アルバム内の写真などを表示した状態で「…」(設定)をタップすると「シェア」という文字が表示されるので、これをタップ
共有期間を1時間から30日の間で選んでから「次に」をタップする。日本語がちょっと変なのが気になる
パスワードをかけるかどうかも選べる。いずれにしても、発行される4桁の共有コードを知っていないと閲覧できないので、筆者はいつも「いいえ」を選んでいる

 すると、表示中の静止画または動画がQooCam側で用意してあるサーバー「EGOクラウド」にアップロードされ、PINコードが発行される。

アップロードが終わると、4桁の共有コードが表示される。これをチャットやメールなどで送れば誰でも見られるようになる

 このPINコードをチャットやメールなどで伝えれば、共有できる、というわけだ。

 これらすべてを、QooCam EGO単体でできるというのがありがたい。もちろん、スマホと連携させることで、本体内の静止画や動画ファイルをスマホにダウンロードした上でSNSなどにアップすることも可能。2D(Mono)のほか、分割表示の3D画像であるSide By Side、Half Side By Side、Parallel Eyesのいずれかを選んで書き出せる。

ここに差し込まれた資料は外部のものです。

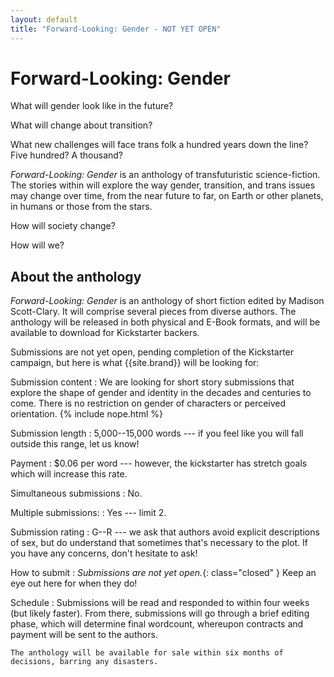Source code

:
 ```yaml
---
layout: default
title: "Forward-Looking: Gender - NOT YET OPEN"
---
```


# Forward-Looking: Gender

What will gender look like in the future?

What will change about transition?

What new challenges will face trans folk a hundred years down the line? Five hundred? A thousand?

*Forward-Looking: Gender* is an anthology of transfuturistic science-fiction. The stories within will explore the way gender, transition, and trans issues may change over time, from the near future to far, on Earth or other planets, in humans or those from the stars.

How will society change?

How will we?

## About the anthology

*Forward-Looking: Gender* is an anthology of short fiction edited by Madison Scott-Clary. It will comprise several pieces from diverse authors. The anthology will be released in both physical and E-Book formats, and will be available to download for Kickstarter backers.

Submissions are not yet open, pending completion of the Kickstarter campaign, but here is what {{site.brand}} will be looking for:

Submission content
:   We are looking for short story submissions that explore the shape of gender and identity in the decades and centuries to come. There is no restriction on gender of characters or perceived orientation.
    {% include nope.html %}

Submission length
:   5,000--15,000 words --- if you feel like you will fall outside this range, let us know!

Payment
:   $0.06 per word --- however, the kickstarter has stretch goals which will increase this rate.

Simultaneous submissions
:   No.

Multiple submissions:
:   Yes --- limit 2.

Submission rating
:   G--R --- we ask that authors avoid explicit descriptions of sex, but do understand that sometimes that's necessary to the plot. If you have any concerns, don't hesitate to ask!

How to submit
:   *Submissions are not yet open.*{: class="closed" } Keep an eye out here for when they do!

<!-- :   
{% include submission-format.html %}
-->

Schedule
:   Submissions will be read and responded to within four weeks (but likely faster). From there, submissions will go through a brief editing phase, which will determine final wordcount, whereupon contracts and payment will be sent to the authors.

    The anthology will be available for sale within six months of decisions, barring any disasters.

まずは、カメラ内のデータをスマホにダウンロードする。ダウンロード後、場所を「Appアルバム」に切り替えて画像をタップすると、アップロードしたり共有したりするためのメニューが表示される
エクスポート前に形式を選べる。左からMono、Side By Side、Parallel Eyes

 「スマホにダウンロード」と書いたが、これはアプリ内のアルバムに保存されるだけで、スマホの「ギャラリー」もしくは「写真」アプリに保存されているわけではない。QooCamアプリから外に出すには、「共有」→「アルバム」の順にタップする。ここでもMono、Side By Side、Half Side By Side、Parallel Eyesなどを選んで書き出すことになる。

近所のヒガンバナ。Monoで書き出し
同じものをSide By Sideで。平行法で立体視できる人なら、3Dグラスなしで立体的に見えるはずだ
こちらはHalf Side By Side
Parallel Eyesで書き出した

 QooCamアプリでは、動画/静止画問わずフィルターや3D効果のある動くエフェクトなどを追加することも可能。独創的な作品に仕上げることができそうだ。

クジラのエフェクトを追加した例。ほかにクラゲやハートがある

 気になるのが動画撮影時の手ブレだ。3Dでは、手ブレのある動画を長時間見続けるのはキツイものがある。場合によってはVR酔いするかもしれない。しかし、QooCamアプリで「Anti Shake」をオンにすれば、手ブレ補正を行える。それを書き出せばOKというわけだ。

手ブレを完全に吸収できているわけではないが、比較的なめらかに見えるのではないだろうか。こちらはHalf Side By Sideで書き出したので、平行法立体視でどうぞ

 電源を入れるだけで、かんたんに3D映像を撮影でき、しかも本体だけでユーザー同士でシエアも可能。別途、動画や画像の編集ソフトを用意しなくてもスマホの専用アプリだけで編集や各種SNSへのシェアができるQooCam EGO。アクションカメラのように使い倒していきたい。

【お詫びと訂正】
 記事初出時、「180度3D」という表記がありましたが、正しくは「3D」です。お詫びして訂正します。